Settlor - the person or institution who creates and funds the trust, for the benefit of another.

Trustee - the person or institution which is put in charge of managing the trust assets for the benefit of the beneficiary. 

A trust can be express (written) or implied, revocable or irrevocable, living (created while the settlor is living) or testamentary (created as part of the settlor’s will, and effective upon their death). Provisions of a trust can generally be tailored to suit the settlor’s wishes, allowing him or her to control use of the money past the time of their death. It is important to note that a living trust is different from a living will, which is not for the benefit of another, but rather contains the drafter’s end of life instructions. 

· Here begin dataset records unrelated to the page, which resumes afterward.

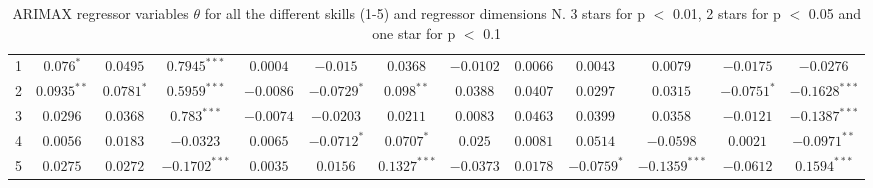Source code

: \begin{landscape}
\begin{table}[]
\begin{tabular}{|c|c c c c c c c c c c c c|}
         1 & $0.076^{*}$ & $0.0495^{}$ & $0.7945^{***}$ & $0.0004^{}$ & $-0.015^{}$ & $0.0368^{}$ & $-0.0102^{}$ & $0.0066^{}$ & $0.0043^{}$ & $0.0079^{}$ & $-0.0175^{}$ & $-0.0276^{}$\\
         2 & $0.0935^{**}$ & $0.0781^{*}$ & $0.5959^{***}$ & $-0.0086^{}$ & $-0.0729^{*}$ & $0.098^{**}$ & $0.0388^{}$ & $0.0407^{}$ & $0.0297^{}$ & $0.0315^{}$ & $-0.0751^{*}$ & $-0.1628^{***}$\\
         3 & $0.0296^{}$ & $0.0368^{}$ & $0.783^{***}$ & $-0.0074^{}$ & $-0.0203^{}$ & $0.0211^{}$ & $0.0083^{}$ & $0.0463^{}$ & $0.0399^{}$ & $0.0358^{}$ & $-0.0121^{}$ & $-0.1387^{***}$\\
         4 & $0.0056^{}$ & $0.0183^{}$ & $-0.0323^{}$ & $0.0065^{}$ & $-0.0712^{*}$ & $0.0707^{*}$ & $0.025^{}$ & $0.0081^{}$ & $0.0514^{}$ & $-0.0598^{}$ & $0.0021^{}$ & $-0.0971^{**}$\\
         5 & $0.0275^{}$ & $0.0272^{}$ & $-0.1702^{***}$ & $0.0035^{}$ & $0.0156^{}$ & $0.1327^{***}$ & $-0.0373^{}$ & $0.0178^{}$ & $-0.0759^{*}$ & $-0.1359^{***}$ & $-0.0612^{}$ & $0.1594^{***}$\\
        \hline
    \end{tabular}
    \caption{ARIMAX regressor variables $\theta$ for all the different skills (1-5) and regressor dimensions N. 3 stars for p $<$ 0.01, 2 stars for p $<$ 0.05 and one star for p $<$ 0.1}
    \label{tab:varimax_regressor_variables}
\end{table}


\end{landscape}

When a trust is created, its assets become the legal property of the trustee, who in turn has a legal duty to manage those assets for the beneficiary. This duty is referred to as a fiduciary duty, and it is usually controlled by the terms of the trust, as well as state and federal law. Often, the trustee is instructed to pay the beneficiary a certain amount over a period of time, and to pay additional amounts at their discretion. Another frequent trust arrangement is for the settlor to grant their surviving spouse a regular income from the trust, and grant the remaining principal to children or grandchildren. This creates a situation where the spouse is provided for, and yet ensures that the remaining inheritance won’t be wasted by the spouse or conveyed to a second spouse if he or she remarries.

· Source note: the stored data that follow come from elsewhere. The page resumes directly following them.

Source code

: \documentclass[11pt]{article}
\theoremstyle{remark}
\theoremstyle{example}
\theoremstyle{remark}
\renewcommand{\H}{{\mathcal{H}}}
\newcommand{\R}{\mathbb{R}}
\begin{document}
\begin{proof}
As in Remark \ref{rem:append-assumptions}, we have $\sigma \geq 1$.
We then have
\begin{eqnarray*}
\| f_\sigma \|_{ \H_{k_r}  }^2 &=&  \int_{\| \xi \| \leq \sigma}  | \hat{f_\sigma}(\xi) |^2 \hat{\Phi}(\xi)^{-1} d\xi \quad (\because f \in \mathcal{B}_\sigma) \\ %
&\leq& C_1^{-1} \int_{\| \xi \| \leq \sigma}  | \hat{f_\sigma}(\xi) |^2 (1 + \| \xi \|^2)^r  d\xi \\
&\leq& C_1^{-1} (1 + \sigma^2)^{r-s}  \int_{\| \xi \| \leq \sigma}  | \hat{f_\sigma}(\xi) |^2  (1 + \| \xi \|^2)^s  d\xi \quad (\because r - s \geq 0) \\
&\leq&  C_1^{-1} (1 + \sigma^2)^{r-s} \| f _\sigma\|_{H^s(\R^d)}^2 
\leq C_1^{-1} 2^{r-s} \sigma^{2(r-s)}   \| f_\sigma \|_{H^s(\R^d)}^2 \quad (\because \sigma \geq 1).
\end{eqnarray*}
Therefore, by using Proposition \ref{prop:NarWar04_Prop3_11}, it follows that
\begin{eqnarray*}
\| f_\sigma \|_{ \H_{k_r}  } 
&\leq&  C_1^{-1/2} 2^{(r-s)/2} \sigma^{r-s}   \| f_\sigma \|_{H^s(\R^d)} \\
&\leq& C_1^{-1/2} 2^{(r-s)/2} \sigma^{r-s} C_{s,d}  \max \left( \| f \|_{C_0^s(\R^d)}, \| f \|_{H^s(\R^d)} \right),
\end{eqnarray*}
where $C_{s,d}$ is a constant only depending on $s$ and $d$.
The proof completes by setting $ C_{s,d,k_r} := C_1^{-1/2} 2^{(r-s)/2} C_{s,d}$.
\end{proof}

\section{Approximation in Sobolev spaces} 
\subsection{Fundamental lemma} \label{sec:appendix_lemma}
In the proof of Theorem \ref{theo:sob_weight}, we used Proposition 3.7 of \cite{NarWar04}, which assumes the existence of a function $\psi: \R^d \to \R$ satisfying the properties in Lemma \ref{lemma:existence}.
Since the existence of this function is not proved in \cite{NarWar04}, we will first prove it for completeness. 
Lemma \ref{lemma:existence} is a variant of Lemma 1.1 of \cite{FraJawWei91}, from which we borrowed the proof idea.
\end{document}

Most types of trusts are revocable as long as the settlor is alive and legally competent. This means that if the settlor creates the trust, then later decides that the beneficiary no longer needs or deserves the assistance, then the trust can be modified or revoked and the assets returned to the settlor. All testamentary trusts are revocable until the settlor dies. Some living trusts, such as certain charitable and insurance related trusts, are irrevocable upon creation.  

One of the most attractive features of trusts is their ability to shield assets from tax liability and creditors claims. However, there are many exceptions that apply, and the law in this area can be extremely technical and difficult to navigate. For instance, people often create trusts for the benefit of their children in order to shield the assets from their creditors. However, those who name themselves as trustees (a common practice) will unwittingly open up the trust for their creditors to reach.  On the other hand, a properly drafted and executed spend thrift trust can shield the assets from both the setllor’s and beneficiary’s creditors.